(Items from a data source)

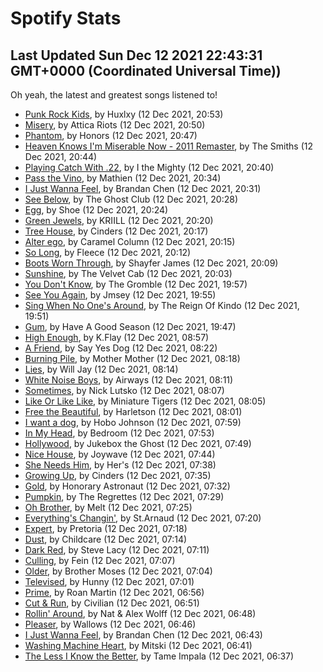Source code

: 
# Spotify Stats
## Last Updated Sun Dec 12 2021 22:43:31 GMT+0000 (Coordinated Universal Time))

Oh yeah, the latest and greatest songs listened to!

- [Punk Rock Kids](https://www.last.fm/music/Huxlxy/_/Punk+Rock+Kids), by Huxlxy (12 Dec 2021, 20:53)
- [Misery](https://www.last.fm/music/Attica+Riots/_/Misery), by Attica Riots (12 Dec 2021, 20:50)
- [Phantom](https://www.last.fm/music/Honors/_/Phantom), by Honors (12 Dec 2021, 20:47)
- [Heaven Knows I'm Miserable Now - 2011 Remaster](https://www.last.fm/music/The+Smiths/_/Heaven+Knows+I%27m+Miserable+Now+-+2011+Remaster), by The Smiths (12 Dec 2021, 20:44)
- [Playing Catch With .22](https://www.last.fm/music/I+the+Mighty/_/Playing+Catch+With+.22), by I the Mighty (12 Dec 2021, 20:40)
- [Pass the Vino](https://www.last.fm/music/Mathien/_/Pass+the+Vino), by Mathien (12 Dec 2021, 20:34)
- [I Just Wanna Feel](https://www.last.fm/music/Brandan+Chen/_/I+Just+Wanna+Feel), by Brandan Chen (12 Dec 2021, 20:31)
- [See Below](https://www.last.fm/music/The+Ghost+Club/_/See+Below), by The Ghost Club (12 Dec 2021, 20:28)
- [Egg](https://www.last.fm/music/Shoe/_/Egg), by Shoe (12 Dec 2021, 20:24)
- [Green Jewels](https://www.last.fm/music/KRIILL/_/Green+Jewels), by KRIILL (12 Dec 2021, 20:20)
- [Tree House](https://www.last.fm/music/Cinders/_/Tree+House), by Cinders (12 Dec 2021, 20:17)
- [Alter ego](https://www.last.fm/music/Caramel+Column/_/Alter+ego), by Caramel Column (12 Dec 2021, 20:15)
- [So Long](https://www.last.fm/music/Fleece/_/So+Long), by Fleece (12 Dec 2021, 20:12)
- [Boots Worn Through](https://www.last.fm/music/Shayfer+James/_/Boots+Worn+Through), by Shayfer James (12 Dec 2021, 20:09)
- [Sunshine](https://www.last.fm/music/The+Velvet+Cab/_/Sunshine), by The Velvet Cab (12 Dec 2021, 20:03)
- [You Don't Know](https://www.last.fm/music/The+Gromble/_/You+Don%27t+Know), by The Gromble (12 Dec 2021, 19:57)
- [See You Again](https://www.last.fm/music/Jmsey/_/See+You+Again), by Jmsey (12 Dec 2021, 19:55)
- [Sing When No One's Around](https://www.last.fm/music/The+Reign+Of+Kindo/_/Sing+When+No+One%27s+Around), by The Reign Of Kindo (12 Dec 2021, 19:51)
- [Gum](https://www.last.fm/music/Have+A+Good+Season/_/Gum), by Have A Good Season (12 Dec 2021, 19:47)
- [High Enough](https://www.last.fm/music/K.Flay/_/High+Enough), by K.Flay (12 Dec 2021, 08:57)
- [A Friend](https://www.last.fm/music/Say+Yes+Dog/_/A+Friend), by Say Yes Dog (12 Dec 2021, 08:22)
- [Burning Pile](https://www.last.fm/music/Mother+Mother/_/Burning+Pile), by Mother Mother (12 Dec 2021, 08:18)
- [Lies](https://www.last.fm/music/Will+Jay/_/Lies), by Will Jay (12 Dec 2021, 08:14)
- [White Noise Boys](https://www.last.fm/music/Airways/_/White+Noise+Boys), by Airways (12 Dec 2021, 08:11)
- [Sometimes](https://www.last.fm/music/Nick+Lutsko/_/Sometimes), by Nick Lutsko (12 Dec 2021, 08:07)
- [Like Or Like Like](https://www.last.fm/music/Miniature+Tigers/_/Like+Or+Like+Like), by Miniature Tigers (12 Dec 2021, 08:05)
- [Free the Beautiful](https://www.last.fm/music/Harletson/_/Free+the+Beautiful), by Harletson (12 Dec 2021, 08:01)
- [I want a dog](https://www.last.fm/music/Hobo+Johnson/_/I+want+a+dog), by Hobo Johnson (12 Dec 2021, 07:59)
- [In My Head](https://www.last.fm/music/Bedroom/_/In+My+Head), by Bedroom (12 Dec 2021, 07:53)
- [Hollywood](https://www.last.fm/music/Jukebox+the+Ghost/_/Hollywood), by Jukebox the Ghost (12 Dec 2021, 07:49)
- [Nice House](https://www.last.fm/music/Joywave/_/Nice+House), by Joywave (12 Dec 2021, 07:44)
- [She Needs Him](https://www.last.fm/music/Her%27s/_/She+Needs+Him), by Her's (12 Dec 2021, 07:38)
- [Growing Up](https://www.last.fm/music/Cinders/_/Growing+Up), by Cinders (12 Dec 2021, 07:35)
- [Gold](https://www.last.fm/music/Honorary+Astronaut/_/Gold), by Honorary Astronaut (12 Dec 2021, 07:32)
- [Pumpkin](https://www.last.fm/music/The+Regrettes/_/Pumpkin), by The Regrettes (12 Dec 2021, 07:29)
- [Oh Brother](https://www.last.fm/music/Melt/_/Oh+Brother), by Melt (12 Dec 2021, 07:25)
- [Everything's Changin'](https://www.last.fm/music/St.Arnaud/_/Everything%27s+Changin%27), by St.Arnaud (12 Dec 2021, 07:20)
- [Expert](https://www.last.fm/music/Pretoria/_/Expert), by Pretoria (12 Dec 2021, 07:18)
- [Dust](https://www.last.fm/music/Childcare/_/Dust), by Childcare (12 Dec 2021, 07:14)
- [Dark Red](https://www.last.fm/music/Steve+Lacy/_/Dark+Red), by Steve Lacy (12 Dec 2021, 07:11)
- [Culling](https://www.last.fm/music/Fein/_/Culling), by Fein (12 Dec 2021, 07:07)
- [Older](https://www.last.fm/music/Brother+Moses/_/Older), by Brother Moses (12 Dec 2021, 07:04)
- [Televised](https://www.last.fm/music/Hunny/_/Televised), by Hunny (12 Dec 2021, 07:01)
- [Prime](https://www.last.fm/music/Roan+Martin/_/Prime), by Roan Martin (12 Dec 2021, 06:56)
- [Cut & Run](https://www.last.fm/music/Civilian/_/Cut+&+Run), by Civilian (12 Dec 2021, 06:51)
- [Rollin' Around](https://www.last.fm/music/Nat+&+Alex+Wolff/_/Rollin%27+Around), by Nat & Alex Wolff (12 Dec 2021, 06:48)
- [Pleaser](https://www.last.fm/music/Wallows/_/Pleaser), by Wallows (12 Dec 2021, 06:46)
- [I Just Wanna Feel](https://www.last.fm/music/Brandan+Chen/_/I+Just+Wanna+Feel), by Brandan Chen (12 Dec 2021, 06:43)
- [Washing Machine Heart](https://www.last.fm/music/Mitski/_/Washing+Machine+Heart), by Mitski (12 Dec 2021, 06:41)
- [The Less I Know the Better](https://www.last.fm/music/Tame+Impala/_/The+Less+I+Know+the+Better), by Tame Impala (12 Dec 2021, 06:37)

» Exercise prompt
Transcribe every line in the entries above, taking out only the images.

» Result below
Source code

: 
# Spotify Stats
## Last Updated Sun Dec 12 2021 22:43:31 GMT+0000 (Coordinated Universal Time))

Oh yeah, the latest and greatest songs listened to!

- [Punk Rock Kids](https://www.last.fm/music/Huxlxy/_/Punk+Rock+Kids), by Huxlxy (12 Dec 2021, 20:53)
- [Misery](https://www.last.fm/music/Attica+Riots/_/Misery), by Attica Riots (12 Dec 2021, 20:50)
- [Phantom](https://www.last.fm/music/Honors/_/Phantom), by Honors (12 Dec 2021, 20:47)
- [Heaven Knows I'm Miserable Now - 2011 Remaster](https://www.last.fm/music/The+Smiths/_/Heaven+Knows+I%27m+Miserable+Now+-+2011+Remaster), by The Smiths (12 Dec 2021, 20:44)
- [Playing Catch With .22](https://www.last.fm/music/I+the+Mighty/_/Playing+Catch+With+.22), by I the Mighty (12 Dec 2021, 20:40)
- [Pass the Vino](https://www.last.fm/music/Mathien/_/Pass+the+Vino), by Mathien (12 Dec 2021, 20:34)
- [I Just Wanna Feel](https://www.last.fm/music/Brandan+Chen/_/I+Just+Wanna+Feel), by Brandan Chen (12 Dec 2021, 20:31)
- [See Below](https://www.last.fm/music/The+Ghost+Club/_/See+Below), by The Ghost Club (12 Dec 2021, 20:28)
- [Egg](https://www.last.fm/music/Shoe/_/Egg), by Shoe (12 Dec 2021, 20:24)
- [Green Jewels](https://www.last.fm/music/KRIILL/_/Green+Jewels), by KRIILL (12 Dec 2021, 20:20)
- [Tree House](https://www.last.fm/music/Cinders/_/Tree+House), by Cinders (12 Dec 2021, 20:17)
- [Alter ego](https://www.last.fm/music/Caramel+Column/_/Alter+ego), by Caramel Column (12 Dec 2021, 20:15)
- [So Long](https://www.last.fm/music/Fleece/_/So+Long), by Fleece (12 Dec 2021, 20:12)
- [Boots Worn Through](https://www.last.fm/music/Shayfer+James/_/Boots+Worn+Through), by Shayfer James (12 Dec 2021, 20:09)
- [Sunshine](https://www.last.fm/music/The+Velvet+Cab/_/Sunshine), by The Velvet Cab (12 Dec 2021, 20:03)
- [You Don't Know](https://www.last.fm/music/The+Gromble/_/You+Don%27t+Know), by The Gromble (12 Dec 2021, 19:57)
- [See You Again](https://www.last.fm/music/Jmsey/_/See+You+Again), by Jmsey (12 Dec 2021, 19:55)
- [Sing When No One's Around](https://www.last.fm/music/The+Reign+Of+Kindo/_/Sing+When+No+One%27s+Around), by The Reign Of Kindo (12 Dec 2021, 19:51)
- [Gum](https://www.last.fm/music/Have+A+Good+Season/_/Gum), by Have A Good Season (12 Dec 2021, 19:47)
- [High Enough](https://www.last.fm/music/K.Flay/_/High+Enough), by K.Flay (12 Dec 2021, 08:57)
- [A Friend](https://www.last.fm/music/Say+Yes+Dog/_/A+Friend), by Say Yes Dog (12 Dec 2021, 08:22)
- [Burning Pile](https://www.last.fm/music/Mother+Mother/_/Burning+Pile), by Mother Mother (12 Dec 2021, 08:18)
- [Lies](https://www.last.fm/music/Will+Jay/_/Lies), by Will Jay (12 Dec 2021, 08:14)
- [White Noise Boys](https://www.last.fm/music/Airways/_/White+Noise+Boys), by Airways (12 Dec 2021, 08:11)
- [Sometimes](https://www.last.fm/music/Nick+Lutsko/_/Sometimes), by Nick Lutsko (12 Dec 2021, 08:07)
- [Like Or Like Like](https://www.last.fm/music/Miniature+Tigers/_/Like+Or+Like+Like), by Miniature Tigers (12 Dec 2021, 08:05)
- [Free the Beautiful](https://www.last.fm/music/Harletson/_/Free+the+Beautiful), by Harletson (12 Dec 2021, 08:01)
- [I want a dog](https://www.last.fm/music/Hobo+Johnson/_/I+want+a+dog), by Hobo Johnson (12 Dec 2021, 07:59)
- [In My Head](https://www.last.fm/music/Bedroom/_/In+My+Head), by Bedroom (12 Dec 2021, 07:53)
- [Hollywood](https://www.last.fm/music/Jukebox+the+Ghost/_/Hollywood), by Jukebox the Ghost (12 Dec 2021, 07:49)
- [Nice House](https://www.last.fm/music/Joywave/_/Nice+House), by Joywave (12 Dec 2021, 07:44)
- [She Needs Him](https://www.last.fm/music/Her%27s/_/She+Needs+Him), by Her's (12 Dec 2021, 07:38)
- [Growing Up](https://www.last.fm/music/Cinders/_/Growing+Up), by Cinders (12 Dec 2021, 07:35)
- [Gold](https://www.last.fm/music/Honorary+Astronaut/_/Gold), by Honorary Astronaut (12 Dec 2021, 07:32)
- [Pumpkin](https://www.last.fm/music/The+Regrettes/_/Pumpkin), by The Regrettes (12 Dec 2021, 07:29)
- [Oh Brother](https://www.last.fm/music/Melt/_/Oh+Brother), by Melt (12 Dec 2021, 07:25)
- [Everything's Changin'](https://www.last.fm/music/St.Arnaud/_/Everything%27s+Changin%27), by St.Arnaud (12 Dec 2021, 07:20)
- [Expert](https://www.last.fm/music/Pretoria/_/Expert), by Pretoria (12 Dec 2021, 07:18)
- [Dust](https://www.last.fm/music/Childcare/_/Dust), by Childcare (12 Dec 2021, 07:14)
- [Dark Red](https://www.last.fm/music/Steve+Lacy/_/Dark+Red), by Steve Lacy (12 Dec 2021, 07:11)
- [Culling](https://www.last.fm/music/Fein/_/Culling), by Fein (12 Dec 2021, 07:07)
- [Older](https://www.last.fm/music/Brother+Moses/_/Older), by Brother Moses (12 Dec 2021, 07:04)
- [Televised](https://www.last.fm/music/Hunny/_/Televised), by Hunny (12 Dec 2021, 07:01)
- [Prime](https://www.last.fm/music/Roan+Martin/_/Prime), by Roan Martin (12 Dec 2021, 06:56)
- [Cut & Run](https://www.last.fm/music/Civilian/_/Cut+&+Run), by Civilian (12 Dec 2021, 06:51)
- [Rollin' Around](https://www.last.fm/music/Nat+&+Alex+Wolff/_/Rollin%27+Around), by Nat & Alex Wolff (12 Dec 2021, 06:48)
- [Pleaser](https://www.last.fm/music/Wallows/_/Pleaser), by Wallows (12 Dec 2021, 06:46)
- [I Just Wanna Feel](https://www.last.fm/music/Brandan+Chen/_/I+Just+Wanna+Feel), by Brandan Chen (12 Dec 2021, 06:43)
- [Washing Machine Heart](https://www.last.fm/music/Mitski/_/Washing+Machine+Heart), by Mitski (12 Dec 2021, 06:41)
- [The Less I Know the Better](https://www.last.fm/music/Tame+Impala/_/The+Less+I+Know+the+Better), by Tame Impala (12 Dec 2021, 06:37)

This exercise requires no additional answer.